See below as an example:

syn12345678/
├── file1.txt
├── file2.txt
└── file3.txt

The corresponding annotations might look like this:

  • file1.txt - Annotation Key: species - Annotation Value: test1

  • file2.txt - Annotation Key: species - Annotation Value: test2

  • file3.txt - Annotation Key: species - Annotation Value: test3

The generated manifest will include the above annotations pulled from Synapse when enabled.

Option 1: Use the CLI

Note

Ensure your Synapse credentials are configured before running the command.

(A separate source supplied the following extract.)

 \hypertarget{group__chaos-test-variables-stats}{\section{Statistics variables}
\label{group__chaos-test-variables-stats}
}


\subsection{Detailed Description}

You can obtain a personal access token from Synapse by following the instructions here: https://python-docs.synapse.org/tutorials/authentication/#prerequisites

The top-level dataset can be either an empty folder or a folder containing files.

schematic manifest -c /path/to/config.yml get -dt <your_data_type> -s -d <synapse_dataset_id> -a
  • -c /path/to/config.yml: Specifies the configuration file containing the data model location and asset view (master_fileview_id).

  • -a: Pulls annotations from Synapse and fills out the manifest with the annotations.

  • -dt <your_data_type>: Defines the data type/schema model for the manifest (e.g., “Patient”, “Biospecimen”).

  • -d <your_dataset_id>: Retrieves the existing manifest associated with a specific dataset on Synpase.

Option 2: Use the API

To generate a manifest using the Schematic API, follow these steps:

  1. Visit the manifest/generate endpoint.

  2. Click “Try it out” to enable input fields.

  3. Enter the required parameters and execute the request:

    • schema_url: The URL of your data model.
      • If your data model is hosted on GitHub, the URL should follow this format:
        • JSON-LD: https://raw.githubusercontent.com/<your-repo-path>/data-model.jsonld

        • CSV: https://raw.githubusercontent.com/<your-repo-path>/data-model.csv

    • output_format: The desired format for the generated manifest.
      • Options include “excel” or “google_sheet”.

    • data_type: The data type or schema model for your manifest (e.g., “Patient”, “Biospecimen”).
      • You can specify multiple data types or enter “all manifests” to generate manifests for all available data types.

    • dataset_id: The top-level Synapse dataset ID.
      • This can be a Synapse Project ID or a Folder ID.

    • asset_view: The Synapse ID of the fileview containing the top-level dataset for which you want to generate a manifest.

    • use_annotations: A boolean value that determines whether to pull annotations from Synapse and fill out the manifest with the annotations.
      • Set this value to true to pull annotations.